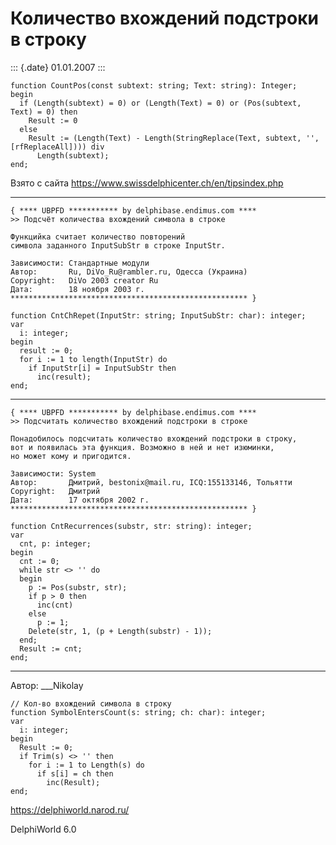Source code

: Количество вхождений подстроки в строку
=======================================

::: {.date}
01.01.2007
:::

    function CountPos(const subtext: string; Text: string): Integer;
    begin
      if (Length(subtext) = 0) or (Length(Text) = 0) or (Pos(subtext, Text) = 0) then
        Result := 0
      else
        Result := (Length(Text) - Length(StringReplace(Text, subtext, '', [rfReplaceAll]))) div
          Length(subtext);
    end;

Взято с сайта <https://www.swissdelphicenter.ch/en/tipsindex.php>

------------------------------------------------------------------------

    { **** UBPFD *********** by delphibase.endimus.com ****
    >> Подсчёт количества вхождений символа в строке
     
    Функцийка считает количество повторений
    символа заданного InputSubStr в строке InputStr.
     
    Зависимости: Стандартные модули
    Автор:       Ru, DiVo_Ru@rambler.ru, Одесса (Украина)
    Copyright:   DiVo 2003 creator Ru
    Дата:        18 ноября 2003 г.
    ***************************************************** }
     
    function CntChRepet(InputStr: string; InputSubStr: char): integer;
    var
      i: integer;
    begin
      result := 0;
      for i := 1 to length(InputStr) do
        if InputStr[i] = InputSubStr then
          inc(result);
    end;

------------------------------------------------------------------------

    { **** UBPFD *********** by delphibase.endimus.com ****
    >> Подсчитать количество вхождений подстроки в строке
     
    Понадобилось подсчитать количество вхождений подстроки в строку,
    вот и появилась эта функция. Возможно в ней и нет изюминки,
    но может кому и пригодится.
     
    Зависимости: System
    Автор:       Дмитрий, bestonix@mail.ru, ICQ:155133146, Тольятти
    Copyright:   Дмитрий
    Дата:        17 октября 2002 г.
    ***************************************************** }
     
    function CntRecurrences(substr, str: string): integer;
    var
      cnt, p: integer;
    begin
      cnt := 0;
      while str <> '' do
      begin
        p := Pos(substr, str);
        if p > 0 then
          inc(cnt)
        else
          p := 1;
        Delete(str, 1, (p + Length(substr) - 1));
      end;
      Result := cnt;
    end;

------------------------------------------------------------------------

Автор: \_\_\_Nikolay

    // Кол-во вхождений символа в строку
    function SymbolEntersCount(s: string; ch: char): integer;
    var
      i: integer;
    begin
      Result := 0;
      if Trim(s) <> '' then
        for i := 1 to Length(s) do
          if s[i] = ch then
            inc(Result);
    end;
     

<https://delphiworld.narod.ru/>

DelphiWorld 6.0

--

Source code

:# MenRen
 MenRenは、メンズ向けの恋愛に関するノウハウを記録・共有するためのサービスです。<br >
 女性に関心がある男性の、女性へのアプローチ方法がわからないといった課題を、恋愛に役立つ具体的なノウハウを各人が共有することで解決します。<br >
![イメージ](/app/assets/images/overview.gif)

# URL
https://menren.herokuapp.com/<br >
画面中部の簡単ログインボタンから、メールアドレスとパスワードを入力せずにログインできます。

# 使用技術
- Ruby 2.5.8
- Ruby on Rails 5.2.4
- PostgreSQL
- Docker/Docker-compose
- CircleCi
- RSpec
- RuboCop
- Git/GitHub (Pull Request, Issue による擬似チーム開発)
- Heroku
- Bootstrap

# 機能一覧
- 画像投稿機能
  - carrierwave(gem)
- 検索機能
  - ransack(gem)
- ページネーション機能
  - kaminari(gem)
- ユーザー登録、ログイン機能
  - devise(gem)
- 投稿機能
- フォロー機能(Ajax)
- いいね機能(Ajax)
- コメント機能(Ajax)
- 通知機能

== To do ==
Each line of the data that includes "подстроки" counts once; say how many there are, giving nothing but the number.

== Result below ==
3